> [Required work]: Every entry is to be transcribed as it stands. Images stay out.

+++ Information provided +++

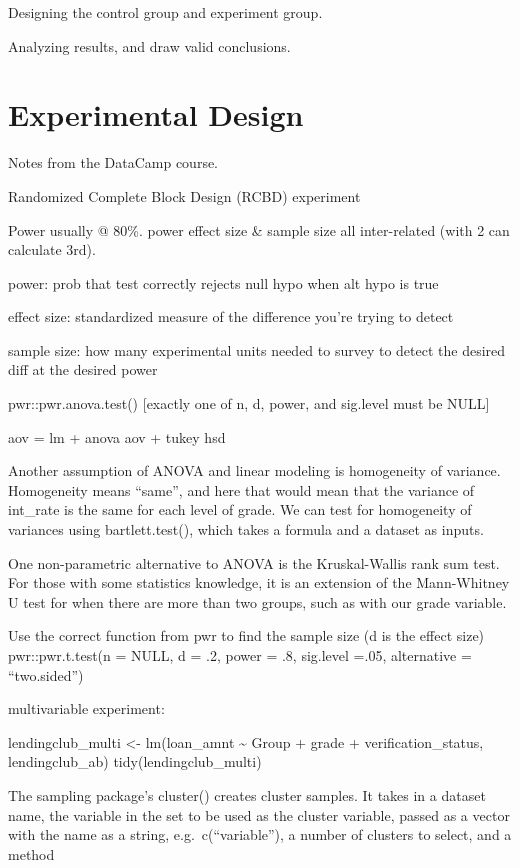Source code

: \documentclass[]{book}
\begin{document}
Designing the control group and experiment group.

Analyzing results, and draw valid conclusions.

\section{Experimental Design}\label{experimental-design}

Notes from the DataCamp course.

Randomized Complete Block Design (RCBD) experiment

Power usually @ 80\%. power effect size \& sample size all inter-related
(with 2 can calculate 3rd).

power: prob that test correctly rejects null hypo when alt hypo is true

effect size: standardized measure of the difference you're trying to
detect

sample size: how many experimental units needed to survey to detect the
desired diff at the desired power

pwr::pwr.anova.test() {[}exactly one of n, d, power, and sig.level must
be NULL{]}

aov = lm + anova aov + tukey hsd

Another assumption of ANOVA and linear modeling is homogeneity of
variance. Homogeneity means ``same'', and here that would mean that the
variance of int\_rate is the same for each level of grade. We can test
for homogeneity of variances using bartlett.test(), which takes a
formula and a dataset as inputs.

One non-parametric alternative to ANOVA is the Kruskal-Wallis rank sum
test. For those with some statistics knowledge, it is an extension of
the Mann-Whitney U test for when there are more than two groups, such as
with our grade variable.

Use the correct function from pwr to find the sample size (d is the
effect size) pwr::pwr.t.test(n = NULL, d = .2, power = .8, sig.level
=.05, alternative = ``two.sided'')

multivariable experiment:

lendingclub\_multi \textless{}- lm(loan\_amnt \textasciitilde{} Group +
grade + verification\_status, lendingclub\_ab) tidy(lendingclub\_multi)

The sampling package's cluster() creates cluster samples. It takes in a
dataset name, the variable in the set to be used as the cluster
variable, passed as a vector with the name as a string,
e.g.~c(``variable''), a number of clusters to select, and a method
\end{document}
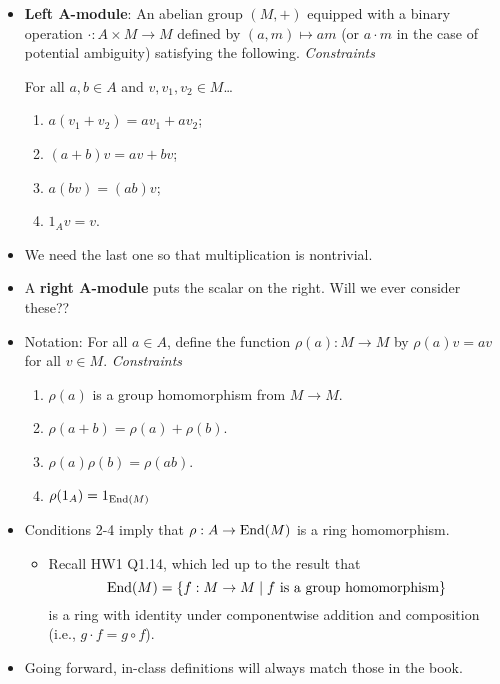 \documentclass[../notes.tex]{subfiles}
\begin{document}
\begin{itemize}
\begin{itemize}
    \end{itemize}
    \item \textbf{Left $\bm{A}$-module}: An abelian group $(M,+)$ equipped with a binary operation $\cdot:A\times M\to M$ defined by $(a,m)\mapsto am$ (or $a\cdot m$ in the case of potential ambiguity) satisfying the following. \emph{Constraints}\par
    For all $a,b\in A$ and $v,v_1,v_2\in M$\dots
    \begin{enumerate}[label={(\arabic*)}]
        \item $a(v_1+v_2)=av_1+av_2$;
        \item $(a+b)v=av+bv$;
        \item $a(bv)=(ab)v$;
        \item $1_Av=v$.
    \end{enumerate}
    \item We need the last one so that multiplication is nontrivial.
    \item A \textbf{right $\bm{A}$-module} puts the scalar on the right. Will we ever consider these??
    \item Notation: For all $a\in A$, define the function $\rho(a):M\to M$ by $\rho(a)v=av$ for all $v\in M$. \emph{Constraints}
    \begin{enumerate}[label={(\arabic*)}]
        \item $\rho(a)$ is a group homomorphism from $M\to M$.
        \item $\rho(a+b)=\rho(a)+\rho(b)$.
        \item $\rho(a)\rho(b)=\rho(ab)$.
        \item $\rho(1_A)=1_{\operatorname{End}(M)}$
    \end{enumerate}
    \item Conditions 2-4 imply that $\rho:A\to\operatorname{End}(M)$ is a ring homomorphism.
    \begin{itemize}
        \item Recall HW1 Q1.14, which led up to the result that
        \begin{equation*}
            \operatorname{End}(M) = \{f:M\to M\mid f\text{ is a group homomorphism}\}
        \end{equation*}
        is a ring with identity under componentwise addition and composition (i.e., $g\cdot f=g\circ f$).
    \end{itemize}
    \item Going forward, in-class definitions will always match those in the book.
    \begin{itemize}

\end{itemize}
\end{itemize}
\end{document}

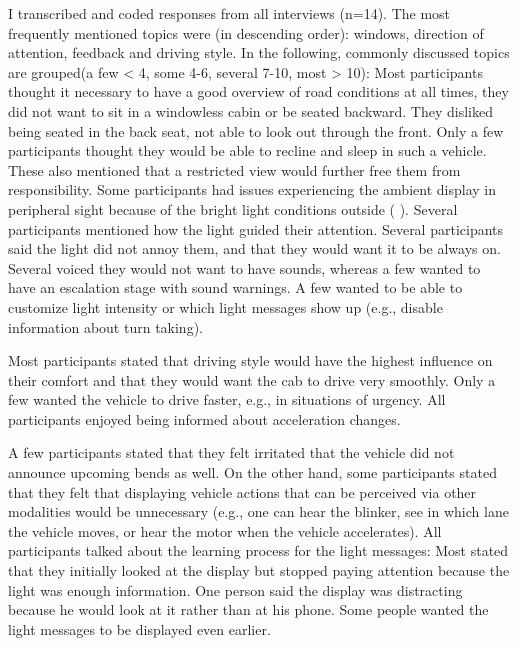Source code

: I transcribed and coded responses from all interviews (n=14). The most frequently mentioned topics were (in descending order): windows, direction of attention, feedback and driving style. In the following, commonly discussed topics are grouped(a few < 4, some 4-6, several 7-10, most > 10): Most participants thought it necessary to have a good overview of road conditions at all times, they did not want to sit in a windowless cabin or be seated backward. They disliked being seated in the back seat, not able to look out through the front. Only a few participants thought they would be able to recline and sleep in such a vehicle. These also mentioned that a restricted view would further free them from responsibility. Some participants had issues experiencing the ambient display in peripheral sight because of the bright light conditions outside ( ). Several participants mentioned how the light guided their attention. Several participants said the light did not annoy them, and that they would want it to be always on. Several voiced they would not want to have sounds, whereas a few wanted to have an escalation stage with sound warnings. A few wanted to be able to customize light intensity or which light messages show up (e.g., disable information about turn taking). %
\begin{quotation}\end{quotation}
Most participants stated that driving style would have the highest influence on their comfort and that they would want the cab to drive very smoothly. Only a few wanted the vehicle to drive faster, e.g., in situations of urgency. All participants enjoyed being informed about acceleration changes.
\begin{quotation}\end{quotation}
 A few participants stated that they felt irritated that the vehicle did not announce upcoming bends as well. On the other hand, some participants stated that they felt that displaying vehicle actions that can be perceived via other modalities would be unnecessary (e.g., one can hear the blinker, see in which lane the vehicle moves, or hear the motor when the vehicle accelerates). All participants talked about the learning process for the light messages: Most stated that they initially looked at the display but stopped paying attention because the light was enough information. One person said the display was distracting because he would look at it rather than at his phone. Some people wanted the light messages to be displayed even earlier. \begin{quotation}\end{quotation}

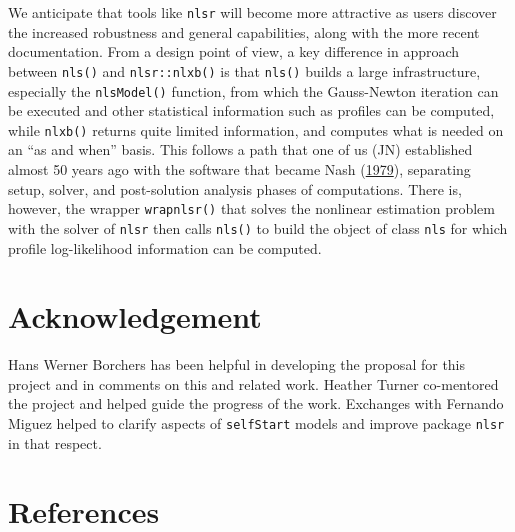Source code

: \documentclass[
]{article}
\begin{document}
We anticipate that tools like \texttt{nlsr} will become more attractive
as users discover the increased robustness and general capabilities,
along with the more recent documentation. From a design point of view, a
key difference in approach between \texttt{nls()} and
\texttt{nlsr::nlxb()} is that \texttt{nls()} builds a large
infrastructure, especially the \texttt{nlsModel()} function, from which
the Gauss-Newton iteration can be executed and other statistical
information such as profiles can be computed, while \texttt{nlxb()}
returns quite limited information, and computes what is needed on an
``as and when'' basis. This follows a path that one of us (JN)
established almost 50 years ago with the software that became Nash
(\protect\hyperlink{ref-cnm79}{1979}), separating setup, solver, and
post-solution analysis phases of computations. There is, however, the
wrapper \texttt{wrapnlsr()} that solves the nonlinear estimation problem
with the solver of \texttt{nlsr} then calls \texttt{nls()} to build the
object of class \texttt{nls} for which profile log-likelihood
information can be computed.

\hypertarget{acknowledgement}{%
\section{Acknowledgement}\label{acknowledgement}}

Hans Werner Borchers has been helpful in developing the proposal for
this project and in comments on this and related work. Heather Turner
co-mentored the project and helped guide the progress of the work.
Exchanges with Fernando Miguez helped to clarify aspects of
\texttt{selfStart} models and improve package \texttt{nlsr} in that
respect.

\hypertarget{references}{%
\section*{References}\label{references}}
\end{document}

+++

> [Expected answer]:
Source code

: \documentclass[]{book}
\begin{document}
Designing the control group and experiment group.

Analyzing results, and draw valid conclusions.

\section{Experimental Design}\label{experimental-design}

Notes from the DataCamp course.

Randomized Complete Block Design (RCBD) experiment

Power usually @ 80\%. power effect size \& sample size all inter-related
(with 2 can calculate 3rd).

power: prob that test correctly rejects null hypo when alt hypo is true

effect size: standardized measure of the difference you're trying to
detect

sample size: how many experimental units needed to survey to detect the
desired diff at the desired power

pwr::pwr.anova.test() {[}exactly one of n, d, power, and sig.level must
be NULL{]}

aov = lm + anova aov + tukey hsd

Another assumption of ANOVA and linear modeling is homogeneity of
variance. Homogeneity means ``same'', and here that would mean that the
variance of int\_rate is the same for each level of grade. We can test
for homogeneity of variances using bartlett.test(), which takes a
formula and a dataset as inputs.

One non-parametric alternative to ANOVA is the Kruskal-Wallis rank sum
test. For those with some statistics knowledge, it is an extension of
the Mann-Whitney U test for when there are more than two groups, such as
with our grade variable.

Use the correct function from pwr to find the sample size (d is the
effect size) pwr::pwr.t.test(n = NULL, d = .2, power = .8, sig.level
=.05, alternative = ``two.sided'')

multivariable experiment:

lendingclub\_multi \textless{}- lm(loan\_amnt \textasciitilde{} Group +
grade + verification\_status, lendingclub\_ab) tidy(lendingclub\_multi)

The sampling package's cluster() creates cluster samples. It takes in a
dataset name, the variable in the set to be used as the cluster
variable, passed as a vector with the name as a string,
e.g.~c(``variable''), a number of clusters to select, and a method
\end{document}
 \documentclass[../notes.tex]{subfiles}
\begin{document}
\begin{itemize}
\begin{itemize}
    \end{itemize}
    \item \textbf{Left $\bm{A}$-module}: An abelian group $(M,+)$ equipped with a binary operation $\cdot:A\times M\to M$ defined by $(a,m)\mapsto am$ (or $a\cdot m$ in the case of potential ambiguity) satisfying the following. \emph{Constraints}\par
    For all $a,b\in A$ and $v,v_1,v_2\in M$\dots
    \begin{enumerate}[label={(\arabic*)}]
        \item $a(v_1+v_2)=av_1+av_2$;
        \item $(a+b)v=av+bv$;
        \item $a(bv)=(ab)v$;
        \item $1_Av=v$.
    \end{enumerate}
    \item We need the last one so that multiplication is nontrivial.
    \item A \textbf{right $\bm{A}$-module} puts the scalar on the right. Will we ever consider these??
    \item Notation: For all $a\in A$, define the function $\rho(a):M\to M$ by $\rho(a)v=av$ for all $v\in M$. \emph{Constraints}
    \begin{enumerate}[label={(\arabic*)}]
        \item $\rho(a)$ is a group homomorphism from $M\to M$.
        \item $\rho(a+b)=\rho(a)+\rho(b)$.
        \item $\rho(a)\rho(b)=\rho(ab)$.
        \item $\rho(1_A)=1_{\operatorname{End}(M)}$
    \end{enumerate}
    \item Conditions 2-4 imply that $\rho:A\to\operatorname{End}(M)$ is a ring homomorphism.
    \begin{itemize}
        \item Recall HW1 Q1.14, which led up to the result that
        \begin{equation*}
            \operatorname{End}(M) = \{f:M\to M\mid f\text{ is a group homomorphism}\}
        \end{equation*}
        is a ring with identity under componentwise addition and composition (i.e., $g\cdot f=g\circ f$).
    \end{itemize}
    \item Going forward, in-class definitions will always match those in the book.
    \begin{itemize}

\end{itemize}
\end{itemize}
\end{document}

Source code

: I transcribed and coded responses from all interviews (n=14). The most frequently mentioned topics were (in descending order): windows, direction of attention, feedback and driving style. In the following, commonly discussed topics are grouped(a few < 4, some 4-6, several 7-10, most > 10): Most participants thought it necessary to have a good overview of road conditions at all times, they did not want to sit in a windowless cabin or be seated backward. They disliked being seated in the back seat, not able to look out through the front. Only a few participants thought they would be able to recline and sleep in such a vehicle. These also mentioned that a restricted view would further free them from responsibility. Some participants had issues experiencing the ambient display in peripheral sight because of the bright light conditions outside ( ). Several participants mentioned how the light guided their attention. Several participants said the light did not annoy them, and that they would want it to be always on. Several voiced they would not want to have sounds, whereas a few wanted to have an escalation stage with sound warnings. A few wanted to be able to customize light intensity or which light messages show up (e.g., disable information about turn taking). %
\begin{quotation}\end{quotation}
Most participants stated that driving style would have the highest influence on their comfort and that they would want the cab to drive very smoothly. Only a few wanted the vehicle to drive faster, e.g., in situations of urgency. All participants enjoyed being informed about acceleration changes.
\begin{quotation}\end{quotation}
 A few participants stated that they felt irritated that the vehicle did not announce upcoming bends as well. On the other hand, some participants stated that they felt that displaying vehicle actions that can be perceived via other modalities would be unnecessary (e.g., one can hear the blinker, see in which lane the vehicle moves, or hear the motor when the vehicle accelerates). All participants talked about the learning process for the light messages: Most stated that they initially looked at the display but stopped paying attention because the light was enough information. One person said the display was distracting because he would look at it rather than at his phone. Some people wanted the light messages to be displayed even earlier. \begin{quotation}\end{quotation}

Source code

: \documentclass[
]{article}
\begin{document}
We anticipate that tools like \texttt{nlsr} will become more attractive
as users discover the increased robustness and general capabilities,
along with the more recent documentation. From a design point of view, a
key difference in approach between \texttt{nls()} and
\texttt{nlsr::nlxb()} is that \texttt{nls()} builds a large
infrastructure, especially the \texttt{nlsModel()} function, from which
the Gauss-Newton iteration can be executed and other statistical
information such as profiles can be computed, while \texttt{nlxb()}
returns quite limited information, and computes what is needed on an
``as and when'' basis. This follows a path that one of us (JN)
established almost 50 years ago with the software that became Nash
(\protect\hyperlink{ref-cnm79}{1979}), separating setup, solver, and
post-solution analysis phases of computations. There is, however, the
wrapper \texttt{wrapnlsr()} that solves the nonlinear estimation problem
with the solver of \texttt{nlsr} then calls \texttt{nls()} to build the
object of class \texttt{nls} for which profile log-likelihood
information can be computed.

\hypertarget{acknowledgement}{%
\section{Acknowledgement}\label{acknowledgement}}

Hans Werner Borchers has been helpful in developing the proposal for
this project and in comments on this and related work. Heather Turner
co-mentored the project and helped guide the progress of the work.
Exchanges with Fernando Miguez helped to clarify aspects of
\texttt{selfStart} models and improve package \texttt{nlsr} in that
respect.

\hypertarget{references}{%
\section*{References}\label{references}}
\end{document}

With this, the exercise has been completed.